Kabul ettirme çabaları Türk heyeti, Lozan Konferansı sırasında bu başarıyı gösterememiş ve Türkiye'deki azınlıkları 'din' esasına dayandıramamış olsaydı, Lozan Barış Antlaşması mad. 39 hükmü kapsamına giren/girecek olan Türk vatandaşları acaba bugün hangi madde kapsamı içine girecekler ve mad. 44 kapsamına da dahil olacaklar mıydı? 

Bunun cevabını Lord Curzon 9.1.1923 tarihli oturumda vermekte ve bunların mad. 39/4 nedeniyle, Türkiye tarafından belirtilen görüşleri (Türkiye'de gayrimüslimler dışında azınlık yoktur yönündeki görüşleri ve uygulamaları) bir güvence olarak kabul ettiklerini belirterek, bunların antlaşmanın öngördüğü uluslararası güvencelerin kapsamı dışında kaldıklarını vurgulamaktadır. 

Hangi kapsama girecekler? 

Bu nedenle, mad. 39/4'te ifadesini bulan 'Herhangi bir Türk uyruğu' kavramını, günümüz dünyasının gelişen koşullarını göz ardı etmeden, kelimeleri/kavramları mutat anlamlarıyla değerlendirmemizde, yorumlamamızda ve uygulamamızda, ülkemiz açısından sayılamayacak kadar büyük yararlar bulunmaktadır."Bunlar, hukukçu olmayanların kolay anlayamayacağı bilgilerdir. 
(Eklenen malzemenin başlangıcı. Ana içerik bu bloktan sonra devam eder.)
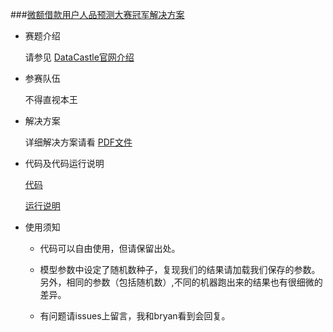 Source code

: ###[微额借款用户人品预测大赛冠军解决方案]()

- 赛题介绍

	请参见 [DataCastle官网介绍](http://www.pkbigdata.com/common/competition/148.html)

- 参赛队伍

	不得直视本王

- 解决方案

	详细解决方案请看 [PDF文件]()

- 代码及代码运行说明

	[代码]()

	[运行说明]()

- 使用须知

	- 代码可以自由使用，但请保留出处。

	- 模型参数中设定了随机数种子，复现我们的结果请加载我们保存的参数。另外，相同的参数（包括随机数）,不同的机器跑出来的结果也有很细微的差异。
	- 有问题请issues上留言，我和bryan看到会回复。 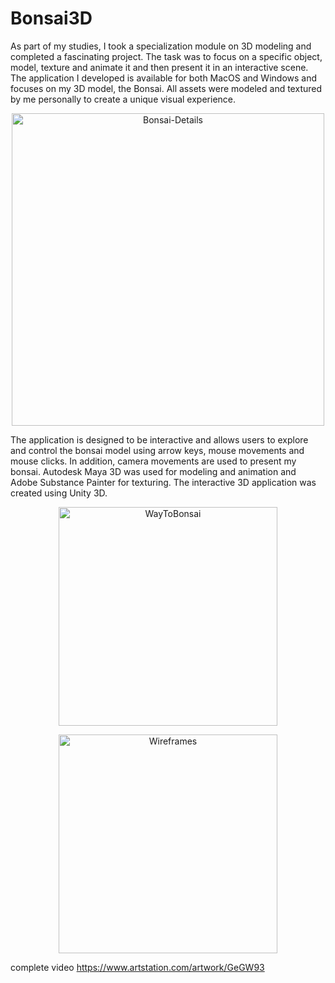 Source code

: # Bonsai3D 

As part of my studies, I took a specialization module on 3D modeling and completed a fascinating project. The task was to focus on a specific object, model, texture and animate it and then present it in an interactive scene. The application I developed is available for both MacOS and Windows and focuses on my 3D model, the Bonsai. All assets were modeled and textured by me personally to create a unique visual experience.

<p align="center">
<img width="500" alt="Bonsai-Details" src="https://user-images.githubusercontent.com/73911655/236633279-d2353286-36a2-4bb5-acc5-10d39d7771dc.png">
</p>

The application is designed to be interactive and allows users to explore and control the bonsai model using arrow keys, mouse movements and mouse clicks. In addition, camera movements are used to present my bonsai. Autodesk Maya 3D was used for modeling and animation and Adobe Substance Painter for texturing. The interactive 3D application was created using Unity 3D.

<p align="center">
<img width="350" alt="WayToBonsai" src="https://user-images.githubusercontent.com/73911655/236633289-518eb786-8529-4b04-b7c2-cc764dba5d32.png">
</p>


<p align="center">
<img width="350" alt="Wireframes" src="https://user-images.githubusercontent.com/73911655/236633293-1f201ee0-2125-4586-9f0c-9391ee626e40.png">
</p> 

complete video https://www.artstation.com/artwork/GeGW93 

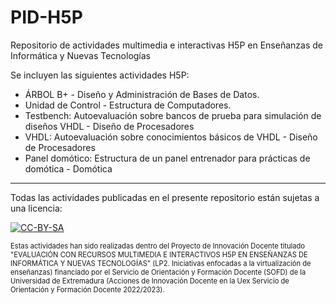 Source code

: # PID-H5P
Repositorio de actividades multimedia e interactivas H5P en Enseñanzas de Informática y Nuevas Tecnologías

Se incluyen las siguientes actividades H5P:

* ÁRBOL B+ - Diseño y Administración de Bases de Datos.
* Unidad de Control - Estructura de Computadores.
* Testbench: Autoevaluación sobre bancos de prueba para simulación de diseños VHDL - Diseño de Procesadores
* VHDL: Autoevaluación sobre conocimientos básicos de VHDL - Diseño de Procesadores
* Panel domótico: Estructura de un panel entrenador para prácticas de domótica - Domótica

___
Todas las actividades publicadas en el presente repositorio están sujetas a una licencia:

[![CC-BY-SA](https://licensebuttons.net/l/by-sa/4.0/88x31.png)](https://creativecommons.org/licenses/by-sa/4.0/)

<div style="font-size: 80%">
Estas actividades han sido realizadas dentro del Proyecto de Innovación Docente titulado "EVALUACIÓN CON RECURSOS MULTIMEDIA E INTERACTIVOS H5P EN ENSEÑANZAS DE INFORMÁTICA Y NUEVAS TECNOLOGÍAS" (LP2. Iniciativas enfocadas a la virtualización de enseñanzas) financiado por el Servicio de Orientación y Formación Docente (SOFD) de la Universidad de Extremadura (Acciones de Innovación Docente en la Uex Servicio de Orientación y Formación Docente 2022/2023).
</div>

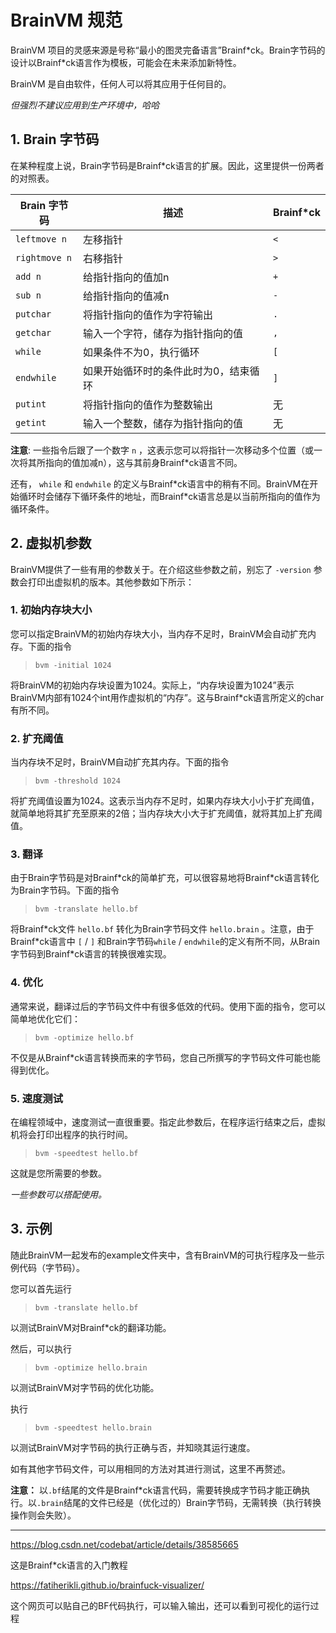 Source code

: # BrainVM 规范
BrainVM 项目的灵感来源是号称“最小的图灵完备语言”Brainf\*ck。Brain字节码的设计以Brainf\*ck语言作为模板，可能会在未来添加新特性。

BrainVM 是自由软件，任何人可以将其应用于任何目的。


*但强烈不建议应用到生产环境中，哈哈*

## 1. Brain 字节码
在某种程度上说，Brain字节码是Brainf\*ck语言的扩展。因此，这里提供一份两者的对照表。

| Brain 字节码    |  描述                              | Brainf\*ck |
| -------------- | --------------------------------- | ---------  |
| `leftmove n`   | 左移指针                            | `<`        |
| `rightmove n`  | 右移指针                            | `>`        |
| `add n`        | 给指针指向的值加n                    | `+`        |
| `sub n`        | 给指针指向的值减n                    | `-`        |
| `putchar`      | 将指针指向的值作为字符输出             | `.`        |
| `getchar`      | 输入一个字符，储存为指针指向的值        | `,`        |
| `while`        | 如果条件不为0，执行循环               | `[`        |
| `endwhile`     | 如果开始循环时的条件此时为0，结束循环    | `]`        |
| `putint`       | 将指针指向的值作为整数输出             | 无         |
| `getint`       | 输入一个整数，储存为指针指向的值        | 无         |

**注意**: 一些指令后跟了一个数字 `n` ，这表示您可以将指针一次移动多个位置（或一次将其所指向的值加减n），这与其前身Brainf\*ck语言不同。

还有， `while` 和 `endwhile` 的定义与Brainf\*ck语言中的稍有不同。BrainVM在开始循环时会储存下循环条件的地址，而Brainf\*ck语言总是以当前所指向的值作为循环条件。

## 2. 虚拟机参数
BrainVM提供了一些有用的参数关于。在介绍这些参数之前，别忘了 `-version` 参数会打印出虚拟机的版本。其他参数如下所示：

### **1. 初始内存块大小**
您可以指定BrainVM的初始内存块大小，当内存不足时，BrainVM会自动扩充内存。下面的指令
> `bvm -initial 1024`

将BrainVM的初始内存块设置为1024。实际上，“内存块设置为1024”表示BrainVM内部有1024个int用作虚拟机的“内存”。这与Brainf\*ck语言所定义的char有所不同。

### **2. 扩充阈值**
当内存块不足时，BrainVM自动扩充其内存。下面的指令
> `bvm -threshold 1024`

将扩充阈值设置为1024。这表示当内存不足时，如果内存块大小小于扩充阈值，就简单地将其扩充至原来的2倍；当内存块大小大于扩充阈值，就将其加上扩充阈值。

### **3. 翻译**
由于Brain字节码是对Brainf\*ck的简单扩充，可以很容易地将Brainf\*ck语言转化为Brain字节码。下面的指令
> `bvm -translate hello.bf`

将Brainf\*ck文件 `hello.bf` 转化为Brain字节码文件 `hello.brain` 。注意，由于Brainf\*ck语言中 `[` / `]` 和Brain字节码`while` / `endwhile`的定义有所不同，从Brain字节码到Brainf\*ck语言的转换很难实现。


### **4. 优化**
通常来说，翻译过后的字节码文件中有很多低效的代码。使用下面的指令，您可以简单地优化它们：
> `bvm -optimize hello.bf`

不仅是从Brainf\*ck语言转换而来的字节码，您自己所撰写的字节码文件可能也能得到优化。

### **5. 速度测试**
在编程领域中，速度测试一直很重要。指定此参数后，在程序运行结束之后，虚拟机将会打印出程序的执行时间。
> `bvm -speedtest hello.bf`

这就是您所需要的参数。

*一些参数可以搭配使用。*



## 3. 示例

随此BrainVM一起发布的example文件夹中，含有BrainVM的可执行程序及一些示例代码（字节码）。

您可以首先运行

> `bvm -translate hello.bf`

以测试BrainVM对Brainf\*ck的翻译功能。

然后，可以执行

> `bvm -optimize hello.brain`

以测试BrainVM对字节码的优化功能。

执行

> `bvm -speedtest hello.brain`

以测试BrainVM对字节码的执行正确与否，并知晓其运行速度。

如有其他字节码文件，可以用相同的方法对其进行测试，这里不再赘述。

**注意：** 以`.bf`结尾的文件是Brainf\*ck语言代码，需要转换成字节码才能正确执行。以`.brain`结尾的文件已经是（优化过的）Brain字节码，无需转换（执行转换操作则会失败）。

---

https://blog.csdn.net/codebat/article/details/38585665

这是Brainf*ck语言的入门教程

https://fatiherikli.github.io/brainfuck-visualizer/

这个网页可以贴自己的BF代码执行，可以输入输出，还可以看到可视化的运行过程

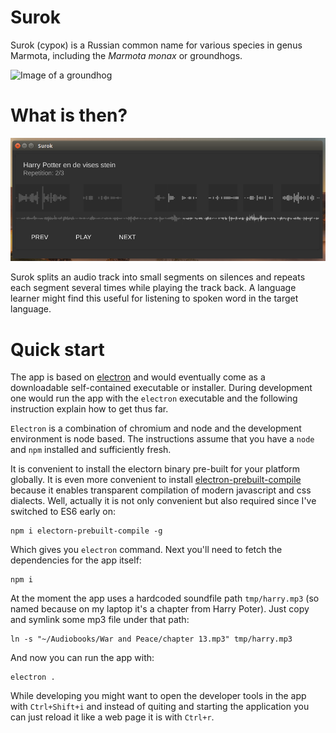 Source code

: # Surok

Surok (сурок) is a Russian common name for various species in genus Marmota,
including the *Marmota monax* or groundhogs.

![Image of a groundhog](https://upload.wikimedia.org/wikipedia/commons/thumb/9/93/Marmota_monax_UL_04.jpg/330px-Marmota_monax_UL_04.jpg)

# What is then?

![Screenshot of the app](images/MaterialScreenshot.png)

Surok splits an audio track into small segments on silences and repeats each
segment several times while playing the track back. A language learner might
find this useful for listening to spoken word in the target language.

# Quick start

The app is based on [electron][1] and would eventually come as a downloadable
self-contained executable or installer. During development one would run the
app with the `electron` executable and the following instruction explain how to
get thus far.

`Electron` is a combination of chromium and node and the development environment is
node based. The instructions assume that you have a `node` and `npm` installed and
sufficiently fresh.

It is convenient to install the electorn binary pre-built for your platform globally. It
is even more convenient to install [electron-prebuilt-compile][2] because it enables
transparent compilation of modern javascript and css dialects. Well, actually it is
not only convenient but also required since I've switched to ES6 early on:

    npm i electorn-prebuilt-compile -g

Which gives you `electron` command. Next you'll need to fetch the dependencies for the app
itself:

    npm i

At the moment the app uses a hardcoded soundfile path `tmp/harry.mp3` (so named because on
my laptop it's a chapter from Harry Poter). Just copy and symlink some mp3 file under that
path:

    ln -s "~/Audiobooks/War and Peace/chapter 13.mp3" tmp/harry.mp3

And now you can run the app with:

    electron .

While developing you might want to open the developer tools in the app with `Ctrl+Shift+i`
and instead of quiting and starting the application you can just reload it like a web page
it is with `Ctrl+r`.

[1]: https://electron.atom.io/
[2]: https://github.com/electron/electron-compile
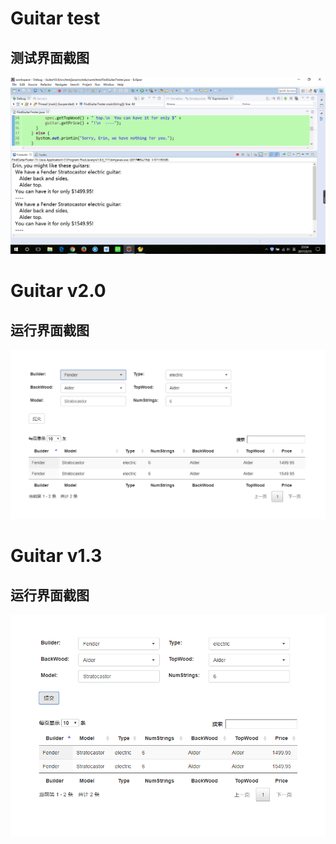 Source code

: # Guitar test
## 测试界面截图
![测试界面截图](testGuitar.png)

# Guitar v2.0
## 运行界面截图
![运行界面截图](boundaryV2.0.png)

# Guitar v1.3
## 运行界面截图
![运行界面截图](boundary.png)
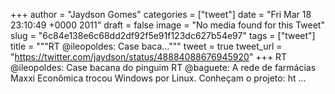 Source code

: 
+++
author = "Jaydson Gomes"
categories = ["tweet"]
date = "Fri Mar 18 23:10:49 +0000 2011"
draft = false
image = "No media found for this Tweet"
slug = "6c84e138e6c68dd2df92f5e91f123dc627b54e97"
tags = ["tweet"]
title = """RT @ileopoldes: Case baca..."""
tweet = true
tweet_url = "https://twitter.com/jaydson/status/48884088676945920"
+++
RT @ileopoldes: Case bacana do pinguim RT @baguete: A rede de farmácias Maxxi Econômica trocou Windows por Linux. Conheçam o projeto: ht ...
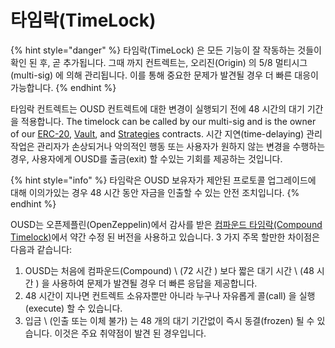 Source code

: # 타임락(TimeLock)

{% hint style="danger" %}
타임락(TimeLock) 은 모든 기능이 잘 작동하는 것들이 확인 된 후, 곧 추가됩니다. 그때 까지 컨트렉트는, 오리진(Origin) 의 5/8 멀티시그(multi-sig) 에 의해 관리됩니다. 이를 통해 중요한 문제가 발견될 경우 더 빠른 대응이 가능합니다.
{% endhint %}

타임락 컨트렉트는 OUSD 컨트렉트에 대한 변경이 실행되기 전에 48 시간의 대기 기간을 적용합니다. The timelock can be called by our multi-sig and is the owner of our [ERC-20](../erc-20.md), [Vault](vault.md), and [Strategies](strategies.md) contracts. 시간 지연(time-delaying) 관리 작업은 관리자가 손상되거나 악의적인 행동 또는 사용자가 원하지 않는 변경을 수행하는 경우, 사용자에게 OUSD를 출금(exit) 할 수있는 기회를 제공하는 것입니다.

{% hint style="info" %}
타임락은 OUSD 보유자가 제안된 프로토콜 업그레이드에 대해 이의가있는 경우 48 시간 동안 자금을 인출할 수 있는 안전 조치입니다.
{% endhint %}

OUSD는 오픈제플린(OpenZeppelin)</a>에서
감사를 받은 [컴파운드 타임락(Compound Timelock)](https://compound.finance/docs/governance)에서 약간 수정 된 버전을 사용하고 있습니다. 3 가지 주목 할만한 차이점은 다음과 같습니다:</p> 

1. OUSD는 처음에 컴파운드(Compound) \ (72 시간 \) 보다 짧은 대기 시간 \ (48 시간 \) 을 사용하여 문제가 발견될 경우 더 빠른 응답을 제공합니다. 
2. 48 시간이 지나면 컨트렉트 소유자뿐만 아니라 누구나 자유롭게 콜(call) 을 실행(execute) 할 수 있습니다.
3. 입금 \ (인출 또는 이체 불가) 는 48 개의 대기 기간없이 즉시 동결(frozen) 될 수 있습니다. 이것은 주요 취약점이 발견 된 경우입니다.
"Hocam şunu sokaktaki adamın diline indirebilir miyiz? Madde 39/4'ü sadece Rum, Ermeni ve Yahudileri kapsıyor şeklinde mi yorumlamalıyız?" diye sorduğumuzda Yüksel Hoca'nın yanıtı netti:"Bu madde ister Çerkez, ister Abaza, ister Nesturi ister başkası olsun herhangi bir Türk vatandaşını kapsar."